Одесса показалась Островскому каким-то диковинным городом, каких он не видал в России, легкомысленным и веселым. И принимали их прекрасно. Одесский театр - просторный, с ложами, отделанными бронзой и инкрустацией из мелких зеркал,- каждый вечер был переполнен. Места продавали даже в оркестре, богатые семьи чередовались ложами. Темпераментная южная публика давала немедленный выход чувствам: шумели в антрактах, перекликались через соседей, громко обсуждали игру Мартынова. Московского гостя завалили подарками, засыпали похвалами. Моряки дали Островскому и Мартынову обед прямо на море, на пароходе "Эльбрус", артисты и литераторы принимали их в загородном ресторане "Флора".
Да, все было бы хорошо, если б не болезнь Мартынова. Вечерами он играл (за месяц им было сыграно десять спектаклей) или отбывал время на дружеских приемах, а днем лежал пластом в гостинице, изнемогая от чудовищной жары. "Одесса в июне - это печь: сорокаградусные жары, ни одной капли дождя, адская пыль - все это едва переносимо для здорового, а для больного чахоткой убийственно", - писал Островский18.
Мартынов играл в Одессе по преимуществу водевильный репертуар. "Грозу" не удалось здесь исполнить, наверное, потому, что у генерал-губернатора А. Г. Строганова было свое понятие об этой пьесе.

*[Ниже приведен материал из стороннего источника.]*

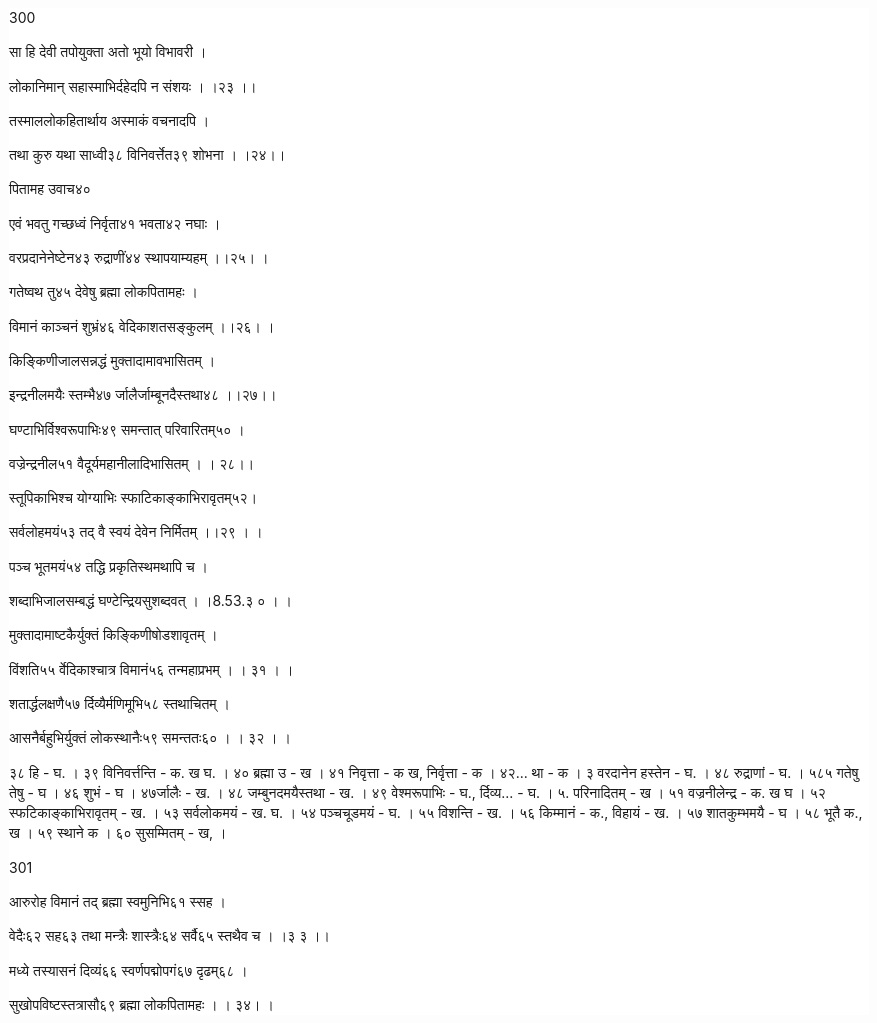       
    
300  
    
सा हि देवी तपोयुक्ता अतो भूयो विभावरी ।  
    
लोकानिमान् सहास्माभिर्दहेदपि न संशयः । ।२३ ।।  
    
तस्माललोकहितार्थाय अस्माकं वचनादपि ।  
    
तथा कुरु यथा साध्वी३८ विनिवर्त्तेत३९ शोभना । ।२४।।  
    
पितामह उवाच४०  
    
एवं भवतु गच्छध्वं निर्वृता४१ भवता४२ नघाः ।  
    
वरप्रदानेनेष्टेन४३ रुद्राणीं४४ स्थापयाम्यहम् ।।२५। ।  
    
गतेष्वथ तु४५ देवेषु ब्रह्मा लोकपितामहः ।  
    
विमानं काञ्चनं शुभ्रं४६ वेदिकाशतसङ्कुलम् ।।२६। ।  
    
किङ्किणीजालसन्नद्धं मुक्तादामावभासितम् ।  
    
इन्द्रनीलमयैः स्तम्भै४७ र्जालैर्जाम्बूनदैस्तथा४८ ।।२७।।  
    
घण्टाभिर्विश्वरूपाभिः४९ समन्तात् परिवारितम्५० ।  
    
वज्रेन्द्रनील५१ वैदूर्यमहानीलादिभासितम् । । २८।।  
    
स्तूपिकाभिश्च योग्याभिः स्फाटिकाङ्काभिरावृतम्५२।  
    
सर्वलोहमयं५३ तद् वै स्वयं देवेन निर्मितम् ।।२९ । ।  
    
पञ्च भूतमयं५४ तद्धि प्रकृतिस्थमथापि च ।  
    
शब्दाभिजालसम्बद्धं घण्टेन्द्रियसुशब्दवत् । ।8.53.३ ० । ।  
    
मुक्तादामाष्टकैर्युक्तं किङ्किणीषोडशावृतम् ।  
    
विंशति५५ र्वेदिकाश्चात्र विमानं५६ तन्महाप्रभम् । । ३१ । ।  
    
शतार्द्धलक्षणै५७ र्दिव्यैर्मणिमूभि५८ स्तथाचितम् ।  
    
आसनैर्बहुभिर्युक्तं लोकस्थानैः५९ समन्ततः६० । । ३२ । ।  
    
      
    
३८ हि - घ. । ३९ विनिवर्त्तन्ति - क. ख घ. । ४० ब्रह्मा उ - ख । ४१ निवृत्ता - क ख, निर्वृत्ता - क । ४२... था - क । ३ वरदानेन हस्तेन - घ. । ४८ रुद्राणां - घ. । ५८५ गतेषु तेषु - घ । ४६ शुभं - घ । ४७र्जालैः - ख. । ४८ जम्बुनदमयैस्तथा - ख. । ४९ वेश्मरूपाभिः - घ., र्दिव्य... - घ. । ५. परिनादितम् - ख । ५१ वज्रनीलेन्द्र - क. ख घ । ५२ स्फटिकाङ्काभिरावृतम् - ख. । ५३ सर्वलोकमयं - ख. घ. । ५४ पञ्चचूडमयं - घ. । ५५ विशन्ति - ख. । ५६ किम्मानं - क., विहायं - ख. । ५७ शातकुम्भमयै - घ । ५८ भूतै क., ख । ५९ स्थाने क । ६० सुसम्मितम् - ख, ।  
    
      
    
301  
    
आरुरोह विमानं तद् ब्रह्मा स्वमुनिभि६१ स्सह ।  
    
वेदैः६२ सह६३ तथा मन्त्रैः शास्त्रैः६४ सर्वै६५ स्तथैव च । ।३ ३ ।।  
    
मध्ये तस्यासनं दिव्यं६६ स्वर्णपद्मोपगं६७ दृढम्६८ ।  
    
सुखोपविष्टस्तत्रासौ६९ ब्रह्मा लोकपितामहः । । ३४। ।  
    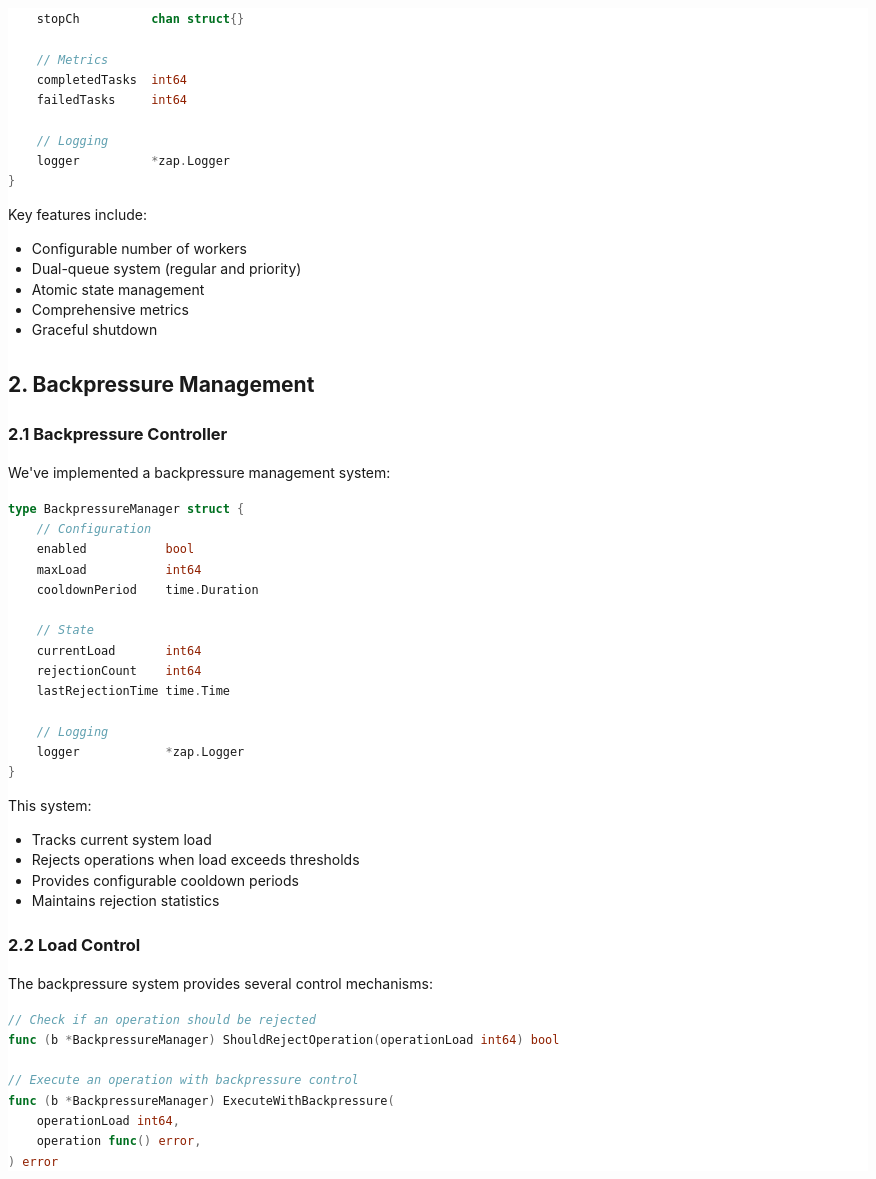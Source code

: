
 ```go
    stopCh          chan struct{}
    
    // Metrics
    completedTasks  int64
    failedTasks     int64
    
    // Logging
    logger          *zap.Logger
}
```

Key features include:
- Configurable number of workers
- Dual-queue system (regular and priority)
- Atomic state management
- Comprehensive metrics
- Graceful shutdown

## 2. Backpressure Management

### 2.1 Backpressure Controller

We've implemented a backpressure management system:

```go
type BackpressureManager struct {
    // Configuration
    enabled           bool
    maxLoad           int64
    cooldownPeriod    time.Duration
    
    // State
    currentLoad       int64
    rejectionCount    int64
    lastRejectionTime time.Time
    
    // Logging
    logger            *zap.Logger
}
```

This system:
- Tracks current system load
- Rejects operations when load exceeds thresholds
- Provides configurable cooldown periods
- Maintains rejection statistics

### 2.2 Load Control

The backpressure system provides several control mechanisms:

```go
// Check if an operation should be rejected
func (b *BackpressureManager) ShouldRejectOperation(operationLoad int64) bool

// Execute an operation with backpressure control
func (b *BackpressureManager) ExecuteWithBackpressure(
    operationLoad int64,
    operation func() error,
) error
```
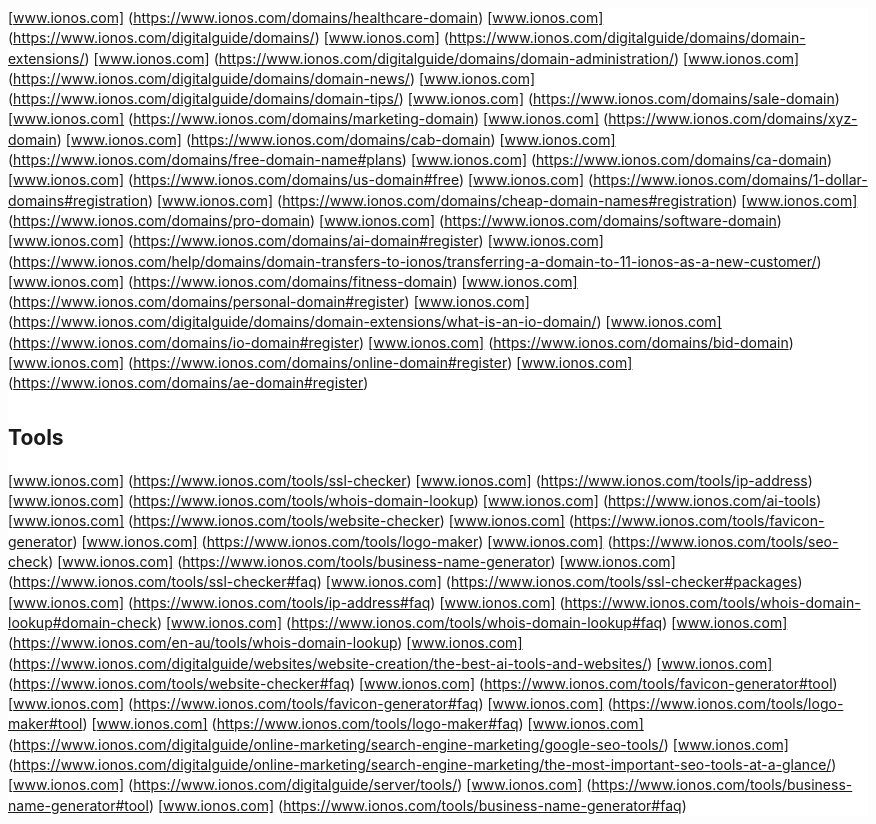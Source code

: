 [www.ionos.com] (https://www.ionos.com/domains/healthcare-domain)
[www.ionos.com] (https://www.ionos.com/digitalguide/domains/)
[www.ionos.com] (https://www.ionos.com/digitalguide/domains/domain-extensions/)
[www.ionos.com] (https://www.ionos.com/digitalguide/domains/domain-administration/)
[www.ionos.com] (https://www.ionos.com/digitalguide/domains/domain-news/)
[www.ionos.com] (https://www.ionos.com/digitalguide/domains/domain-tips/)
[www.ionos.com] (https://www.ionos.com/domains/sale-domain)
[www.ionos.com] (https://www.ionos.com/domains/marketing-domain)
[www.ionos.com] (https://www.ionos.com/domains/xyz-domain)
[www.ionos.com] (https://www.ionos.com/domains/cab-domain)
[www.ionos.com] (https://www.ionos.com/domains/free-domain-name#plans)
[www.ionos.com] (https://www.ionos.com/domains/ca-domain)
[www.ionos.com] (https://www.ionos.com/domains/us-domain#free)
[www.ionos.com] (https://www.ionos.com/domains/1-dollar-domains#registration)
[www.ionos.com] (https://www.ionos.com/domains/cheap-domain-names#registration)
[www.ionos.com] (https://www.ionos.com/domains/pro-domain)
[www.ionos.com] (https://www.ionos.com/domains/software-domain)
[www.ionos.com] (https://www.ionos.com/domains/ai-domain#register)
[www.ionos.com] (https://www.ionos.com/help/domains/domain-transfers-to-ionos/transferring-a-domain-to-11-ionos-as-a-new-customer/)
[www.ionos.com] (https://www.ionos.com/domains/fitness-domain)
[www.ionos.com] (https://www.ionos.com/domains/personal-domain#register)
[www.ionos.com] (https://www.ionos.com/digitalguide/domains/domain-extensions/what-is-an-io-domain/)
[www.ionos.com] (https://www.ionos.com/domains/io-domain#register)
[www.ionos.com] (https://www.ionos.com/domains/bid-domain)
[www.ionos.com] (https://www.ionos.com/domains/online-domain#register)
[www.ionos.com] (https://www.ionos.com/domains/ae-domain#register)

## Tools

[www.ionos.com] (https://www.ionos.com/tools/ssl-checker)
[www.ionos.com] (https://www.ionos.com/tools/ip-address)
[www.ionos.com] (https://www.ionos.com/tools/whois-domain-lookup)
[www.ionos.com] (https://www.ionos.com/ai-tools)
[www.ionos.com] (https://www.ionos.com/tools/website-checker)
[www.ionos.com] (https://www.ionos.com/tools/favicon-generator)
[www.ionos.com] (https://www.ionos.com/tools/logo-maker)
[www.ionos.com] (https://www.ionos.com/tools/seo-check)
[www.ionos.com] (https://www.ionos.com/tools/business-name-generator)
[www.ionos.com] (https://www.ionos.com/tools/ssl-checker#faq)
[www.ionos.com] (https://www.ionos.com/tools/ssl-checker#packages)
[www.ionos.com] (https://www.ionos.com/tools/ip-address#faq)
[www.ionos.com] (https://www.ionos.com/tools/whois-domain-lookup#domain-check)
[www.ionos.com] (https://www.ionos.com/tools/whois-domain-lookup#faq)
[www.ionos.com] (https://www.ionos.com/en-au/tools/whois-domain-lookup)
[www.ionos.com] (https://www.ionos.com/digitalguide/websites/website-creation/the-best-ai-tools-and-websites/)
[www.ionos.com] (https://www.ionos.com/tools/website-checker#faq)
[www.ionos.com] (https://www.ionos.com/tools/favicon-generator#tool)
[www.ionos.com] (https://www.ionos.com/tools/favicon-generator#faq)
[www.ionos.com] (https://www.ionos.com/tools/logo-maker#tool)
[www.ionos.com] (https://www.ionos.com/tools/logo-maker#faq)
[www.ionos.com] (https://www.ionos.com/digitalguide/online-marketing/search-engine-marketing/google-seo-tools/)
[www.ionos.com] (https://www.ionos.com/digitalguide/online-marketing/search-engine-marketing/the-most-important-seo-tools-at-a-glance/)
[www.ionos.com] (https://www.ionos.com/digitalguide/server/tools/)
[www.ionos.com] (https://www.ionos.com/tools/business-name-generator#tool)
[www.ionos.com] (https://www.ionos.com/tools/business-name-generator#faq)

Известны его слова в ответ на ходатайство театра о драме Островского: "Не взирая на цензуру III Отд., не дозволить представление "Грозы" не токмо не благопристойной, но даже похабной" 19.
В Петербурге к тому времени драма Островского была увенчана Уваровской академической премией, на спектакле побывал и не выразил неудовольствия царь Александр II, но разве то Строганову указ? Провинциальные помпадуры бывали опасливее и жесточе столичных. Так или иначе, Мартынову не дали сыграть его коронную драматическую роль, сославшись на нехватку сил для такой пьесы в местной труппе.
Водевили же шли с триумфом. И лишь те, кто видел Мартынова за кулисами, понимали, чего ему это стоило. Страшно было смотреть, вспоминает очевидец, как он, сидя позади декораций в ожидании выхода на сцену, тяжело, прерывисто дышал и, закашлявшись, отхаркивал кровь в запасной платок. А выбегал на сцену - стройный, изящный, веселый, и никто в публике не мог заподозрить, что их смешит смертельно больной артист; ему оставалось жить считанные дни.
В пустой пьесе "Кащей" герой по ходу действия умирает от какой-то болезни, вроде чахотки, и Островскому, смотревшему спектакль из ложи, на миг показалось, что Мартынов вот-вот скончается тут же, прямо на сцене. Он уговаривал друга отдохнуть или вовсе оставить Одессу. Мартынов отвечал, что связан словом, что не может показаться домой, не приобретя денег, на которые рассчитывал, и к тому же вконец растратив здоровье. Что скажут жена, дети, увидев его таким? Временами же на него находила хандра, и он соглашался, что глупо было ездить в Одессу, что за это не две тысячи, а двадцать тысяч мало. И, вспоминая сырой, холодный Петербург, перебирал в памяти все перенесенные им обиды. С негодованием поминал театральных чиновников, к которым никогда не умел подслужиться. За то и держали его на скудном заработке да еще распускали слухи, что он пьяный выходит на сцену. Как тяжко было дослуживать положенные до пенсии двадцать пять лет!
"Не труд расстроил мое здоровье, а попирание моего человеческого достоинства. Ведь эти теперешние чиновники при театре - просто нашествие татар", - горько повторял Мартынов 20.
В эти дни Островскому много случалось говорить с ним в пути, в номере гостиницы и на прогулке о положении русского артиста, о репертуаре. Речи их были невеселы: они горячо, с жаром убеждали друг друга в том, в чем каждый из них и без того был уверен. Все давно переговорено, очевидно до омерзения. Но делать-то что, что делать? Может быть, уйти из театра? Но куда? А может, написать "записку" или доклад царю, убедить его в необходимости реформировать императорскую сцену?
Неизбежность борьбы за новый театр, может быть, впервые забрезжит перед ним в этих разговорах с умирающим Мартыновым.
Они еще ездили на две недели в Крым, пытаясь поправить здоровье больного ялтинским воздухом и кумысом. Но было поздно. "Таврида обманула ожидания", - записал в дневнике Островский 21. Вернувшись в Одессу, Мартынов едва спустился с парохода по сходням. И тут же стал собираться домой.